> [Task goal] Look through the records below and collect all lines that hold the string "generated".

> [Collected data]
_____
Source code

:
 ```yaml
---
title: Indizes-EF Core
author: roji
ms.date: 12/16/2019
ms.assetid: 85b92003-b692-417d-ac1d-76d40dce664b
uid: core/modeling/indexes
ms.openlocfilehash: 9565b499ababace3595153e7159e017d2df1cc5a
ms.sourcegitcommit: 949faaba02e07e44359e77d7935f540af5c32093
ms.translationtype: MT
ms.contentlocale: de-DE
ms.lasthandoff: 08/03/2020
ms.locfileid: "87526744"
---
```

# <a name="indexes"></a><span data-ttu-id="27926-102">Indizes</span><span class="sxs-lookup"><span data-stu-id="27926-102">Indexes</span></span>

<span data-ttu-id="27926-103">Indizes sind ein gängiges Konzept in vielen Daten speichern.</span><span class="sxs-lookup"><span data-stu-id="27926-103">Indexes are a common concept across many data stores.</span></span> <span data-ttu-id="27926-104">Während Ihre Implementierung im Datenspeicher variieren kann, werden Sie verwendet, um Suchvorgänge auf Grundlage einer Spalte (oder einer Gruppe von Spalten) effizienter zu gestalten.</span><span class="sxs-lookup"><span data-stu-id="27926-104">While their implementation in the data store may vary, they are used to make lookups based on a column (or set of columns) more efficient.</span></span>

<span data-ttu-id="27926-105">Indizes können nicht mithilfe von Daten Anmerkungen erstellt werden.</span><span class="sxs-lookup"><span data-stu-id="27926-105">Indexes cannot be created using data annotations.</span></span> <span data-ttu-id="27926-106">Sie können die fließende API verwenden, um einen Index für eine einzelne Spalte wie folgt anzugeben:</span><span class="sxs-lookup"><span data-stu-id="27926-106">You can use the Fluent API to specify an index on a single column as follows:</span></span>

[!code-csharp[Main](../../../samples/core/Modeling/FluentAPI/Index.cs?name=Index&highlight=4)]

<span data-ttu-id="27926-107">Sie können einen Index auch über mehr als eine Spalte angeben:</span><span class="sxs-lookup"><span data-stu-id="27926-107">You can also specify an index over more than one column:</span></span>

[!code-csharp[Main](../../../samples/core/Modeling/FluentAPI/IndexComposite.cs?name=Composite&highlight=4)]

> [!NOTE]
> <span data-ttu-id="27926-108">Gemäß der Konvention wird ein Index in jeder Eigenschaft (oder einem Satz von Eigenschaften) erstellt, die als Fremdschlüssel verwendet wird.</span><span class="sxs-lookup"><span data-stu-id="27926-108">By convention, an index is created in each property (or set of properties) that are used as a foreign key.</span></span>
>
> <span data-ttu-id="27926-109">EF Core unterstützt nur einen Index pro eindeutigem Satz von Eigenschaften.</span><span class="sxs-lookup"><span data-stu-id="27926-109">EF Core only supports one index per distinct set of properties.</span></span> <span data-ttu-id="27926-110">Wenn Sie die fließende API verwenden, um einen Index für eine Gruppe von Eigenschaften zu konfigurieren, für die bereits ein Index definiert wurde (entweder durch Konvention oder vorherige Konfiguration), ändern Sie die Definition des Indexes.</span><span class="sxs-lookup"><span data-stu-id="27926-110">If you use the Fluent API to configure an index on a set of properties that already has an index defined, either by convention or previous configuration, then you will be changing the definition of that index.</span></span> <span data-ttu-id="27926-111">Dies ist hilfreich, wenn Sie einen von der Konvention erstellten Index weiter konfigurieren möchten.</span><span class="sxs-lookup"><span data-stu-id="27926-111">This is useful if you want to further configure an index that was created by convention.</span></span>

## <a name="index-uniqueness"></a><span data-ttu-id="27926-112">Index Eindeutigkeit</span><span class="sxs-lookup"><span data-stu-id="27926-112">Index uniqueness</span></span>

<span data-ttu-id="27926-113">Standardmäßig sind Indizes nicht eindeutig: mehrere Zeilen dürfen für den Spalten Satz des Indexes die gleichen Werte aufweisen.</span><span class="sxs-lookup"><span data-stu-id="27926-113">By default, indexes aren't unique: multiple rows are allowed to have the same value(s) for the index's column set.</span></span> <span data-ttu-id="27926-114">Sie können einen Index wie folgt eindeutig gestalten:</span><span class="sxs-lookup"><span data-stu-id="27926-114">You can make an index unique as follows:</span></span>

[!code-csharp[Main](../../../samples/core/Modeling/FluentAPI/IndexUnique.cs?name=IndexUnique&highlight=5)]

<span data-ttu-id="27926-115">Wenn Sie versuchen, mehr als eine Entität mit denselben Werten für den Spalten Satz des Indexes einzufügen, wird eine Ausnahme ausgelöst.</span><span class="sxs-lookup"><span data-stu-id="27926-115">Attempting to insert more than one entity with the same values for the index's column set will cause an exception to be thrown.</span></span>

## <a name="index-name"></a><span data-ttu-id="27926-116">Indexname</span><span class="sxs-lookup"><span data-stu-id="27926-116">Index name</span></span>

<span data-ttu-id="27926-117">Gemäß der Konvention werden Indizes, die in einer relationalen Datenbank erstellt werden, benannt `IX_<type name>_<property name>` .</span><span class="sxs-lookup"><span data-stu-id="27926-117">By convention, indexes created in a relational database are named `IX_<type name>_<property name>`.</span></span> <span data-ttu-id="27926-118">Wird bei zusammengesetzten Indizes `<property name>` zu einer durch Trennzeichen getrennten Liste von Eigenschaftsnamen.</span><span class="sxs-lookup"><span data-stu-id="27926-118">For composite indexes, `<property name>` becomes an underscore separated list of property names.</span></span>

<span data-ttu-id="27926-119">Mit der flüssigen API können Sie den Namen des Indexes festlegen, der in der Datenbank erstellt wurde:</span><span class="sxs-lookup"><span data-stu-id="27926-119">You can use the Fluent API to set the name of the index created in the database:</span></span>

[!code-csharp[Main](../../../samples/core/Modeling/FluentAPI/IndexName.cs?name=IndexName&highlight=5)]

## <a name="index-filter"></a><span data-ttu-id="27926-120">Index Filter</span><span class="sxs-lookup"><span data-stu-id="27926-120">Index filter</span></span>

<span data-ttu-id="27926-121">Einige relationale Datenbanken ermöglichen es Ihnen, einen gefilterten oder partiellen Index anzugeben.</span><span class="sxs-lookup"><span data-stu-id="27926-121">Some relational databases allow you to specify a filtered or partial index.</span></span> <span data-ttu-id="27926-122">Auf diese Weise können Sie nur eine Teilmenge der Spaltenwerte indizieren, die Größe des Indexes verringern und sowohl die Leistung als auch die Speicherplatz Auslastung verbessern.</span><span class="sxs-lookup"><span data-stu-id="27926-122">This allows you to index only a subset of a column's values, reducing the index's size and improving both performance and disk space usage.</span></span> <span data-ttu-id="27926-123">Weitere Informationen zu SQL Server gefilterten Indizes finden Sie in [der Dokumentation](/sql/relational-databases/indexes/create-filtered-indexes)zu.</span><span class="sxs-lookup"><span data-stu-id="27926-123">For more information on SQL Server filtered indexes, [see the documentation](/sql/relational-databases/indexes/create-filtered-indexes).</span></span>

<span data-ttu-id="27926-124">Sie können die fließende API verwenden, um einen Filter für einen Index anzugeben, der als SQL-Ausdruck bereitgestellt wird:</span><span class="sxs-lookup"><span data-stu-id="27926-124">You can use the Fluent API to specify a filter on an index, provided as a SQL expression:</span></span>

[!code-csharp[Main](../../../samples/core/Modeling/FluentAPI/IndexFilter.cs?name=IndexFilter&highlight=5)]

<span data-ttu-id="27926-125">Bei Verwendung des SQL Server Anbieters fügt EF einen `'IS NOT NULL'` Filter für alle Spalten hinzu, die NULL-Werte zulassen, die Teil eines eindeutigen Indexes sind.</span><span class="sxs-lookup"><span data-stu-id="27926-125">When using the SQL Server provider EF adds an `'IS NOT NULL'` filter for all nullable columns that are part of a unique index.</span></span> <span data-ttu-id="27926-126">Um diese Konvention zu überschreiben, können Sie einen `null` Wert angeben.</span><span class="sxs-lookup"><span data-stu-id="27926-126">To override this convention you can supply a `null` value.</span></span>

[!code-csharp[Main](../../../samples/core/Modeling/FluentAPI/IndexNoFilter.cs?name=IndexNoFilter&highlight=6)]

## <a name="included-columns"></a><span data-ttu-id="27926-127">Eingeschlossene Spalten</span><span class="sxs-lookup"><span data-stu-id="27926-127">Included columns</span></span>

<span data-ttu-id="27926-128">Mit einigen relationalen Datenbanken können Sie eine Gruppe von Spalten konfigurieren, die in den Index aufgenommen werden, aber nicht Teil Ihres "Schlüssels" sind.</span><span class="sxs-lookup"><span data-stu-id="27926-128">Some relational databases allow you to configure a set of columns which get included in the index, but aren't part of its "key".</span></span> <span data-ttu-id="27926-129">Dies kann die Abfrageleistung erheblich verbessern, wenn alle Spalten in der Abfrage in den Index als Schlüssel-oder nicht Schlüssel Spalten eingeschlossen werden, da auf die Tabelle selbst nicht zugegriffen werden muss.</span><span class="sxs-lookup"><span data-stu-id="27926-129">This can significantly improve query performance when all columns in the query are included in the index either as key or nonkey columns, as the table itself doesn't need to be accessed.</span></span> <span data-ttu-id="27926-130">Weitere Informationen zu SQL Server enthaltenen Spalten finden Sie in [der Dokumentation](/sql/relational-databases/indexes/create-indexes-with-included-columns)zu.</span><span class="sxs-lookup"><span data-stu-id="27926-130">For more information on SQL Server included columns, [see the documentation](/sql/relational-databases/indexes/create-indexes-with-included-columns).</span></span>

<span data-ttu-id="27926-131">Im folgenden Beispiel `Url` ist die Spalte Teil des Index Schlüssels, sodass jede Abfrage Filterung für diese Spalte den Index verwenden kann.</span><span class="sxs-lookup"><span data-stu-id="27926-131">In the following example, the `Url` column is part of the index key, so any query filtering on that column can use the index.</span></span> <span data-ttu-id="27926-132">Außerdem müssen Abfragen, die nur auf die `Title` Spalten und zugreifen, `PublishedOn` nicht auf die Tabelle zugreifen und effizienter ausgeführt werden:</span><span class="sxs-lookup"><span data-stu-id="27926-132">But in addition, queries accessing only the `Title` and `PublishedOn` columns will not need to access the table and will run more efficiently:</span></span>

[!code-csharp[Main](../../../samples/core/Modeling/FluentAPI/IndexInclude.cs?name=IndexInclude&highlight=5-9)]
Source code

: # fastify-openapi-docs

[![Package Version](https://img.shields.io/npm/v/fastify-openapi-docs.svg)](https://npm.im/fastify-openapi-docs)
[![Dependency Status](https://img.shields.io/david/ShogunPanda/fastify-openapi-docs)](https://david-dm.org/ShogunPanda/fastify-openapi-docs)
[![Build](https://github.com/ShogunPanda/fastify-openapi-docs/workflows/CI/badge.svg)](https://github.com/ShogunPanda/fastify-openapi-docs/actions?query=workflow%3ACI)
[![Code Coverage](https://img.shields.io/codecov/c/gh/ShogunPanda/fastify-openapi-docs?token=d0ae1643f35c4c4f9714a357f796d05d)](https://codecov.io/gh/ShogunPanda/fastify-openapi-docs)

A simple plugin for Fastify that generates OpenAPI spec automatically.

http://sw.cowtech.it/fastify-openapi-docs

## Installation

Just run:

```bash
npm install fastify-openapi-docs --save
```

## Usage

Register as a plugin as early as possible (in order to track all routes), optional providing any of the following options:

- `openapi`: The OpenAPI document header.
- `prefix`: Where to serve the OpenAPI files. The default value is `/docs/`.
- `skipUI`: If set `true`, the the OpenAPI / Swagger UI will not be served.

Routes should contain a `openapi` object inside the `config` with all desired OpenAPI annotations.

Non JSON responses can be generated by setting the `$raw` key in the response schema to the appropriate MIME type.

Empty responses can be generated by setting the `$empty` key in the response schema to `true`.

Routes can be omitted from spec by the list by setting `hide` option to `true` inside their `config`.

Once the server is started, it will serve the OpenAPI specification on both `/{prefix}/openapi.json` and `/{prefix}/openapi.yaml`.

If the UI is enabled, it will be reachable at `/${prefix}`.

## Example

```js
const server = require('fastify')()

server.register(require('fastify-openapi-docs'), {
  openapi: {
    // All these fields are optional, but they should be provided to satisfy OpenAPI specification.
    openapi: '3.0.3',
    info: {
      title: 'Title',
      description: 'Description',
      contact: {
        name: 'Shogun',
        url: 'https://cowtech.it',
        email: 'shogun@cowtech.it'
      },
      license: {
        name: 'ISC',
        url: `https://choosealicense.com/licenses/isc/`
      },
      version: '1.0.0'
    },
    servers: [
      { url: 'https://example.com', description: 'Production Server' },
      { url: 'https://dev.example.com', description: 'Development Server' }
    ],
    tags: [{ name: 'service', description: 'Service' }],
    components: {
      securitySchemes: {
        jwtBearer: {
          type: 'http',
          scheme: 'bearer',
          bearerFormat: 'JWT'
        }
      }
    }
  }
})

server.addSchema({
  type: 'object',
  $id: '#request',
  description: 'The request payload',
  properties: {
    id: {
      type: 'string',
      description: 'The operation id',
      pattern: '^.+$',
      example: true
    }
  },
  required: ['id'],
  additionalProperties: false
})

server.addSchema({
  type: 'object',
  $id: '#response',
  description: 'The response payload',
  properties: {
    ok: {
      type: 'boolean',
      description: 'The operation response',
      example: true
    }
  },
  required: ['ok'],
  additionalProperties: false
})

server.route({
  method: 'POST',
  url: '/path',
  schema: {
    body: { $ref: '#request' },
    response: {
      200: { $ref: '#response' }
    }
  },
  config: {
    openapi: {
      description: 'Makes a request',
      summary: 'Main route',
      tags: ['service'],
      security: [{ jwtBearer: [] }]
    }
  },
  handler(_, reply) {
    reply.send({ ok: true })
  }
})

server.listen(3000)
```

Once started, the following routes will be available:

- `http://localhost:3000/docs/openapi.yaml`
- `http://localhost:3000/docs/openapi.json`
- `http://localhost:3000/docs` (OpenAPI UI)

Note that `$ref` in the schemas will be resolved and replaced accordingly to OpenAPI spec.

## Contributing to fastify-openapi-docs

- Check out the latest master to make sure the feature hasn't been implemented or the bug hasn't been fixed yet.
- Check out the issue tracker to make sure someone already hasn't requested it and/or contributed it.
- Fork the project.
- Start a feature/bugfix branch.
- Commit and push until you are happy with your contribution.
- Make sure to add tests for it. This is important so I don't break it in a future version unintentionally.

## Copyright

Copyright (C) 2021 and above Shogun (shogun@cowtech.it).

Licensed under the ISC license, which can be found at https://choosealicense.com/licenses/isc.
_____
> [Result of this exercise]
Non JSON responses can be generated by setting the `$raw` key in the response schema to the appropriate MIME type.
Empty responses can be generated by setting the `$empty` key in the response schema to `true`.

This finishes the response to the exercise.